TASK REQUIREMENTS: Report every line below that carries the word "getLineAtOffset".

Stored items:
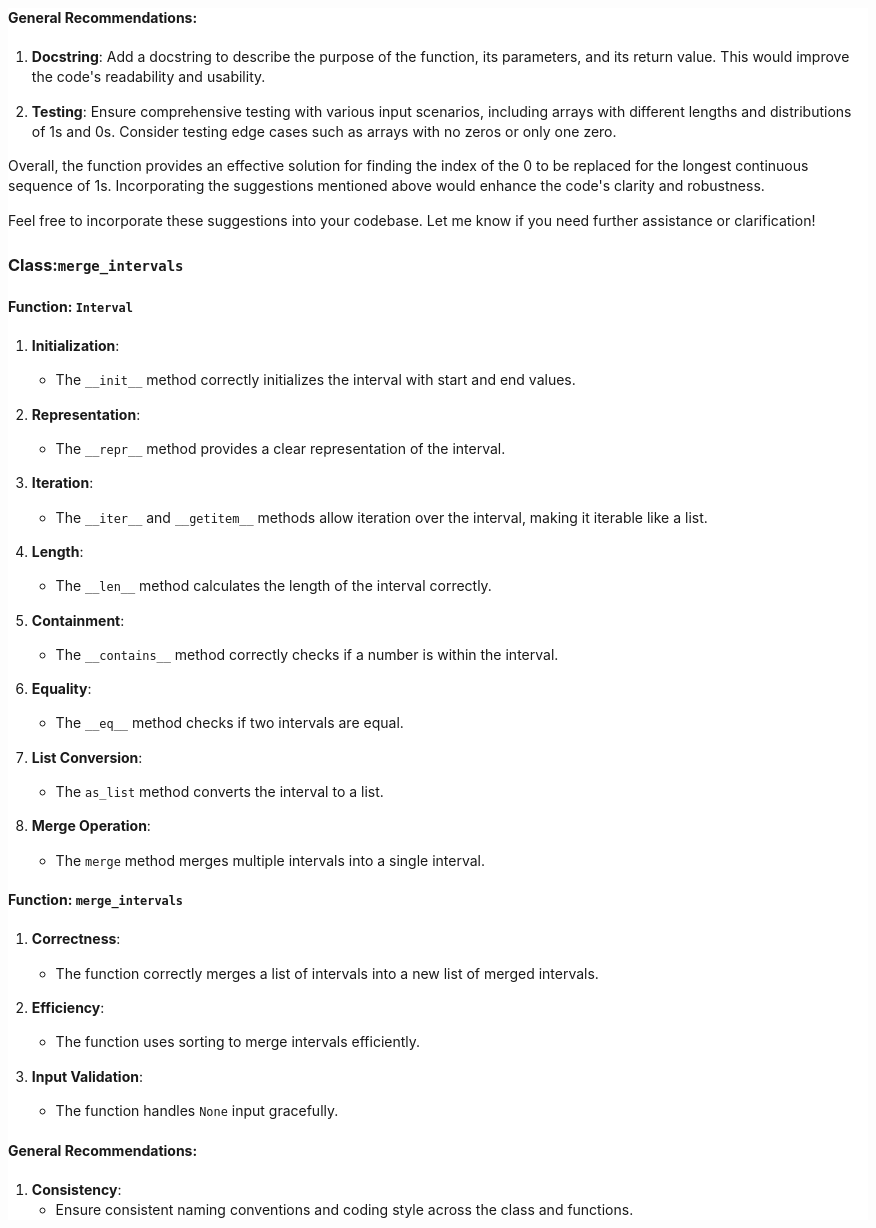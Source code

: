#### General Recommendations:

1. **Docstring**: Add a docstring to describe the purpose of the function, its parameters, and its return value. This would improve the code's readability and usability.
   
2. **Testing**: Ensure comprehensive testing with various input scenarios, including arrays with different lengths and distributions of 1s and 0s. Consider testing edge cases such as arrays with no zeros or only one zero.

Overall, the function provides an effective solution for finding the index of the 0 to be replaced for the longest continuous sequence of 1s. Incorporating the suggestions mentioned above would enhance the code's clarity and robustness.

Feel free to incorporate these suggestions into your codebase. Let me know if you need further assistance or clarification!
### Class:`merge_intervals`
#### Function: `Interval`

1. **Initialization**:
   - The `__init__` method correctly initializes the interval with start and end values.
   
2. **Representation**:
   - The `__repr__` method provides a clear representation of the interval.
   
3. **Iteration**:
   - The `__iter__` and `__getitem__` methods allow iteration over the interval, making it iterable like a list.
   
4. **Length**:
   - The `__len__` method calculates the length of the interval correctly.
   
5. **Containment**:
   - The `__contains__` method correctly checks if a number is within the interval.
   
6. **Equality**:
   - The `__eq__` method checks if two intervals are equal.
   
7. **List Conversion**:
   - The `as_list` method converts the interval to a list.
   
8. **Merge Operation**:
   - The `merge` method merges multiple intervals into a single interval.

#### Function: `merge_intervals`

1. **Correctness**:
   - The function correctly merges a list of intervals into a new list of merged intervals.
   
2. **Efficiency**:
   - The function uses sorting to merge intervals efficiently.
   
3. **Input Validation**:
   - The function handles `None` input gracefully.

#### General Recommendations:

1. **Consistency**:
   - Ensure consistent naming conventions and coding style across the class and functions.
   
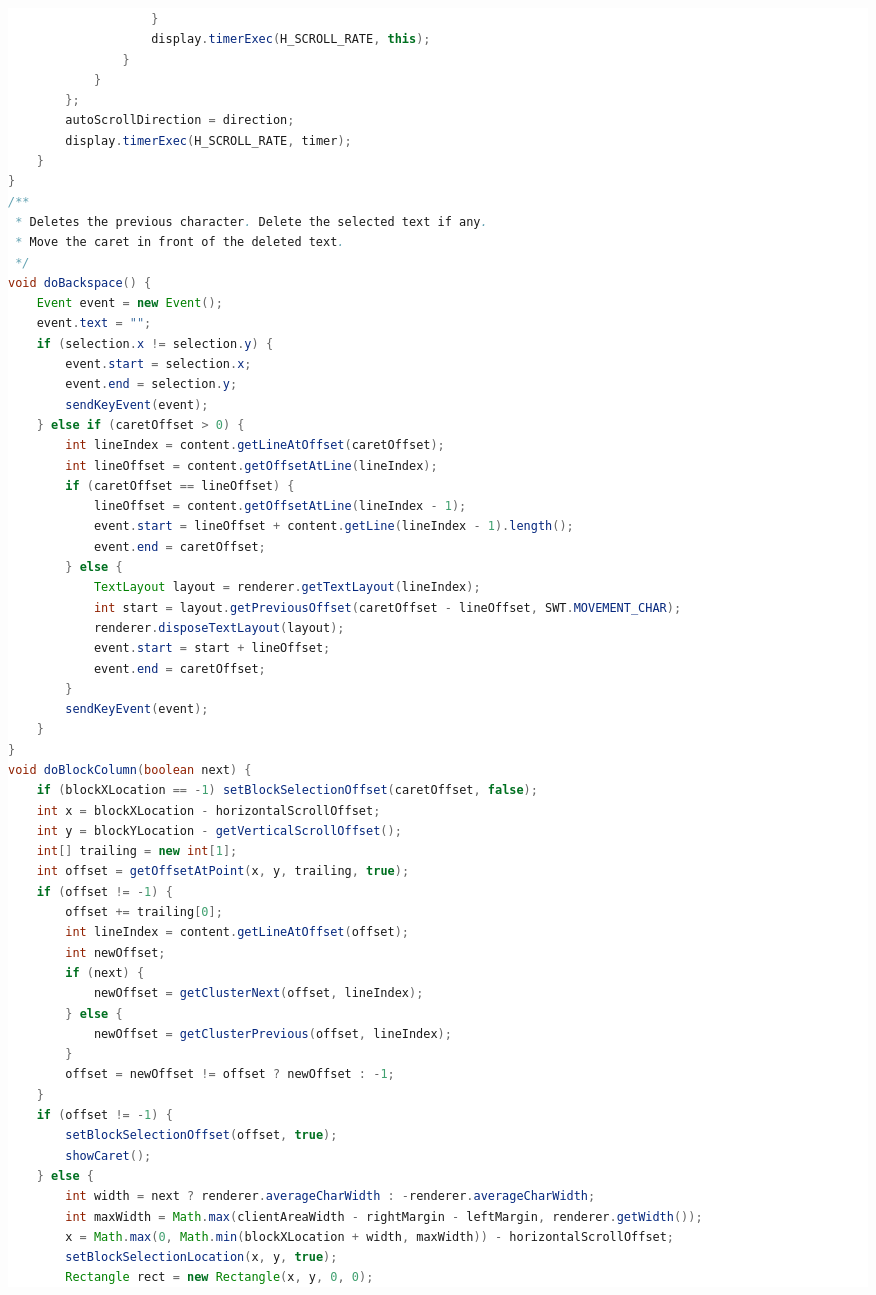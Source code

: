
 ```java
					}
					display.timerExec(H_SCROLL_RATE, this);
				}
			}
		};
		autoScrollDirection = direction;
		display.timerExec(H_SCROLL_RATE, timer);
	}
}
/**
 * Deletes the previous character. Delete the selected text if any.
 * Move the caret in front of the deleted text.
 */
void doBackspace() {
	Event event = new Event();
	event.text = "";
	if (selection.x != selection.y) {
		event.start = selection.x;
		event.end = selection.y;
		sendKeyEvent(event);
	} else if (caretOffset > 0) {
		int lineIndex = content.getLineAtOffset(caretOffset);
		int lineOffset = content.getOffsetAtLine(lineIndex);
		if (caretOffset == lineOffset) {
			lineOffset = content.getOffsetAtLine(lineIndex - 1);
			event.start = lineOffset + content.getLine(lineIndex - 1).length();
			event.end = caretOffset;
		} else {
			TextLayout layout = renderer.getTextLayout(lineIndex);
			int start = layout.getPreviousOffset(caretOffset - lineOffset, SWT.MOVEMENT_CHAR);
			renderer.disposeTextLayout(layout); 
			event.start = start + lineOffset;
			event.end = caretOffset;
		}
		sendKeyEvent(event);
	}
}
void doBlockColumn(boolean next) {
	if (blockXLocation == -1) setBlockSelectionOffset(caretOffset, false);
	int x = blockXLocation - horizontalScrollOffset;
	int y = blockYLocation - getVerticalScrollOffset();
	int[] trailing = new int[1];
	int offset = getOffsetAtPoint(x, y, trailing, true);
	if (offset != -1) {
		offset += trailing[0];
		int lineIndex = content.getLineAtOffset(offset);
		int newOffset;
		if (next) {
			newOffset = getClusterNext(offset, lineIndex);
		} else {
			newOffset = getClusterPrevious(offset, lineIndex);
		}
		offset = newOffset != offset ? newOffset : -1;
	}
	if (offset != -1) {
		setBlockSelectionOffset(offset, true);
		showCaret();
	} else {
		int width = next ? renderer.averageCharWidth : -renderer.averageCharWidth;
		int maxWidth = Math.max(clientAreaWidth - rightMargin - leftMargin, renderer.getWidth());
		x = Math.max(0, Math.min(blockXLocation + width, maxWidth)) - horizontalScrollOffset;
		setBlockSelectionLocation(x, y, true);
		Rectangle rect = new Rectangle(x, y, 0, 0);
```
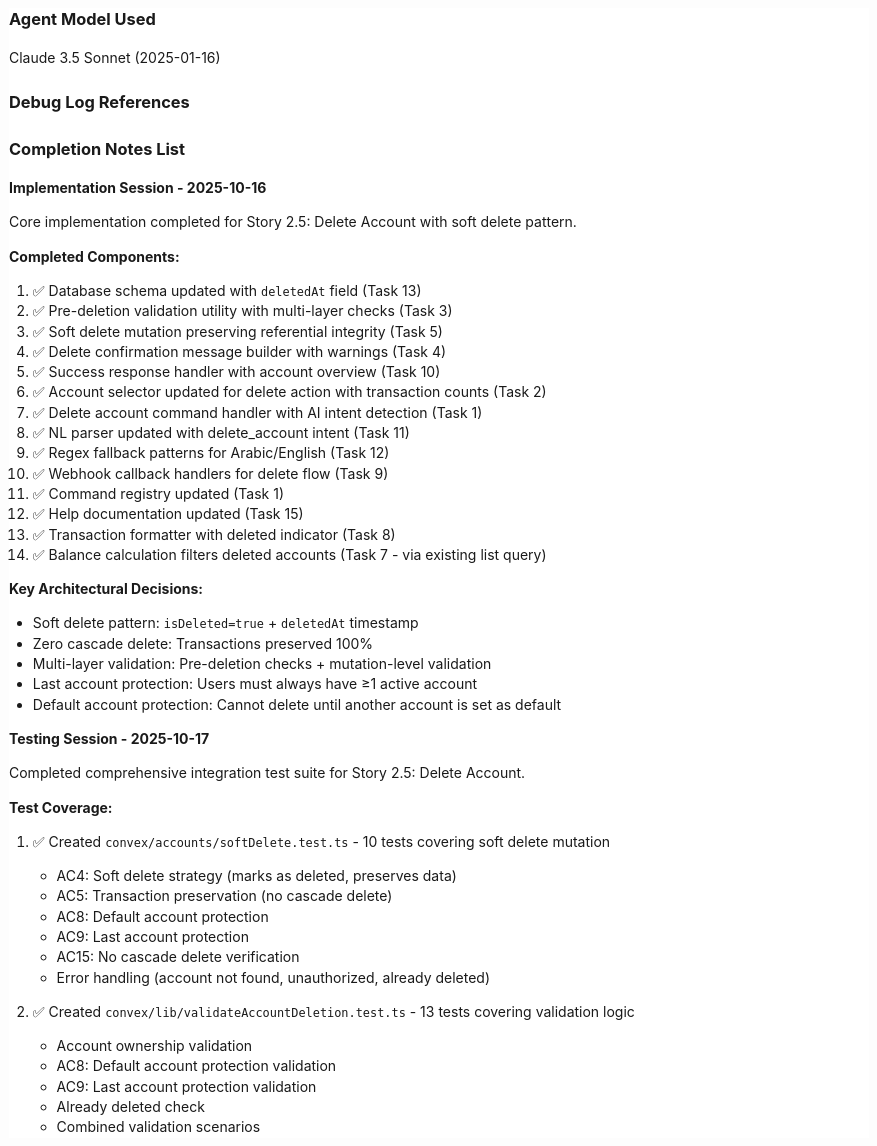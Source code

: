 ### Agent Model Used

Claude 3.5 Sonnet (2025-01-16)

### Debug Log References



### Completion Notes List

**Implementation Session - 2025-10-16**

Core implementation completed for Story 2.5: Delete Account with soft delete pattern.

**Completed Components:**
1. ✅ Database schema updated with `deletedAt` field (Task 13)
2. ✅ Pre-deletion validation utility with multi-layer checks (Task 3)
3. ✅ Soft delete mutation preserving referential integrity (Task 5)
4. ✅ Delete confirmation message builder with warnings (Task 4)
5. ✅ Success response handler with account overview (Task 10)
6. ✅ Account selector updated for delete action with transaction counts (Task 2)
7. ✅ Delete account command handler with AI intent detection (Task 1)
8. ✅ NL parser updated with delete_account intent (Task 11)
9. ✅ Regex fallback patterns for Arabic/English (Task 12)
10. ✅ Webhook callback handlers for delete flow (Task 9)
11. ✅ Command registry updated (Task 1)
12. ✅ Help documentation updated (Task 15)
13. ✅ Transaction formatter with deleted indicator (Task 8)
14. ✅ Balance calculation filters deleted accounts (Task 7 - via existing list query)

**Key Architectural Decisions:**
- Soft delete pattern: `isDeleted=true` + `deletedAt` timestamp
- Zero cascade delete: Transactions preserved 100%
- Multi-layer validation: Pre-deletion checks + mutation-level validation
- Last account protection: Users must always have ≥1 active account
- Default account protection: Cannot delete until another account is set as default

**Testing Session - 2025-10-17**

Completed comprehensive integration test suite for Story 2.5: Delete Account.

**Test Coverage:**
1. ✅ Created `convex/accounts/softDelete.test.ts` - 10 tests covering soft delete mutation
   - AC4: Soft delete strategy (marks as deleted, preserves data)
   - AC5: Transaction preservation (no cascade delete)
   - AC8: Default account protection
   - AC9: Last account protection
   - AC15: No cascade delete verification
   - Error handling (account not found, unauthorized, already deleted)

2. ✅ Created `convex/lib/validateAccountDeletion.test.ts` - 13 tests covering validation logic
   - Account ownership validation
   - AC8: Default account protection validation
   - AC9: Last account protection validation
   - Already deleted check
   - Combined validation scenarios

OUTPUT OF THE TASK:
		int lineIndex = content.getLineAtOffset(caretOffset);
		int lineIndex = content.getLineAtOffset(offset);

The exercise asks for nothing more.